Applauded the effort, but chance of getting any large sharks this time of the year on the upper coast are slim to none. Maybe by march some sandbar sharks will show up. Also do not think that was amberjacks you saw, I do not know what you saw but can almost guarantee it was not amberjacks.


Nice looking rig, sure you are going to have some great trips with it.


----------



## Paleo Dave (Jul 10, 2006)

Jolly Roger said:


> Was this at Matagorda??
> 
> Applauded the effort, but chance of getting any large sharks this time of the year on the upper coast are slim to none. Maybe by march some sandbar sharks will show up. Also do not think that was amberjacks you saw, I do not know what you saw but can almost guarantee it was not amberjacks.
> 
> Nice looking rig, sure you are going to have some great trips with it.

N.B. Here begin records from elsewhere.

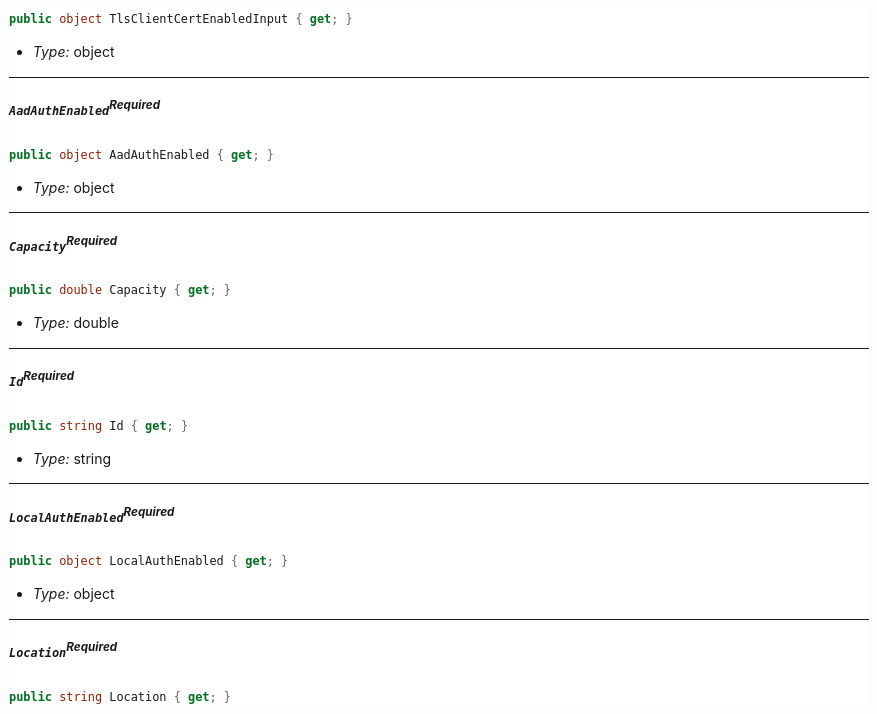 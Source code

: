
 ```csharp
public object TlsClientCertEnabledInput { get; }
```

- *Type:* object

---

##### `AadAuthEnabled`<sup>Required</sup> <a name="AadAuthEnabled" id="@cdktf/provider-azurerm.webPubsub.WebPubsub.property.aadAuthEnabled"></a>

```csharp
public object AadAuthEnabled { get; }
```

- *Type:* object

---

##### `Capacity`<sup>Required</sup> <a name="Capacity" id="@cdktf/provider-azurerm.webPubsub.WebPubsub.property.capacity"></a>

```csharp
public double Capacity { get; }
```

- *Type:* double

---

##### `Id`<sup>Required</sup> <a name="Id" id="@cdktf/provider-azurerm.webPubsub.WebPubsub.property.id"></a>

```csharp
public string Id { get; }
```

- *Type:* string

---

##### `LocalAuthEnabled`<sup>Required</sup> <a name="LocalAuthEnabled" id="@cdktf/provider-azurerm.webPubsub.WebPubsub.property.localAuthEnabled"></a>

```csharp
public object LocalAuthEnabled { get; }
```

- *Type:* object

---

##### `Location`<sup>Required</sup> <a name="Location" id="@cdktf/provider-azurerm.webPubsub.WebPubsub.property.location"></a>

```csharp
public string Location { get; }
```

Yes on Matagorda ... actually Middle Coast ... reserving judgement on what's in the surf in Jan. They used to tell me there were no trout in the bays here at this time of year  Not sure what I saw feeding but it was sure tearing up some water. Probably a 50 foot circle. The beach water temp was 60+ degrees all week, so who knows.

Thanks on the rig, couple of more small additions to complete. With this artic blast that I keep hearing is coming, I should have a couple of months to work on it before we see 60 degree beach temps again.

Thanks!


----------



## Jolly Roger (May 21, 2004)

Paleo Dave said:


> Yes on Matagorda ... actually Middle Coast ... reserving judgement on what's in the surf in Jan. They used to tell me there were no trout in the bays here at this time of year  Not sure what I saw feeding but it was sure tearing up some water. Probably a 50 foot circle. The beach water temp was 60+ degrees all week, so who knows.
> 
> Thanks on the rig, couple of more small additions to complete. With this artic blast that I keep hearing is coming, I should have a couple of months to work on it before we see 60 degree beach temps again.
> 
> Thanks!


good luck, looks like you got it figured out.


----------



## newsharker (Oct 31, 2009)

living north of dallas, any time at the beach is awesome. sounds like a fun day. sweet setup


----------



## big john o (Aug 12, 2005)

Thats a cool set-up you got there!!


----------



## great white fisherman (Jun 24, 2008)

My guess it was jackfish, in any case thanks for the report and heck of a set up.


----------



## 535 (May 23, 2004)

definitely a nice set-up! great pics of the hogs too... if you're looking for sharks in the surf this time of year you'd prolly do better to head down to PINS and SPI... they're still catching some bulls and the sandbars ought to be showing up... seems like they are late this year


----------



## Category6 (Nov 21, 2007)

guessing it was bluefish, they are cold tolerant and get real active on the surface sometimes. We have a lot more in the surf here than most people know about. I don't think they migrate up and down the coast, just move deeper when it gets too cold, although I'm not really sure.


----------



## ron (Aug 3, 2005)

coulda been smacks in the surf. i remember a few years back takin dad to fish the surf for whiting and gettin cut off by smacks


----------



## Paleo Dave (Jul 10, 2006)

I thought about S'macks but wasn't sure they are still here, and it could have been bluefish :dance:. 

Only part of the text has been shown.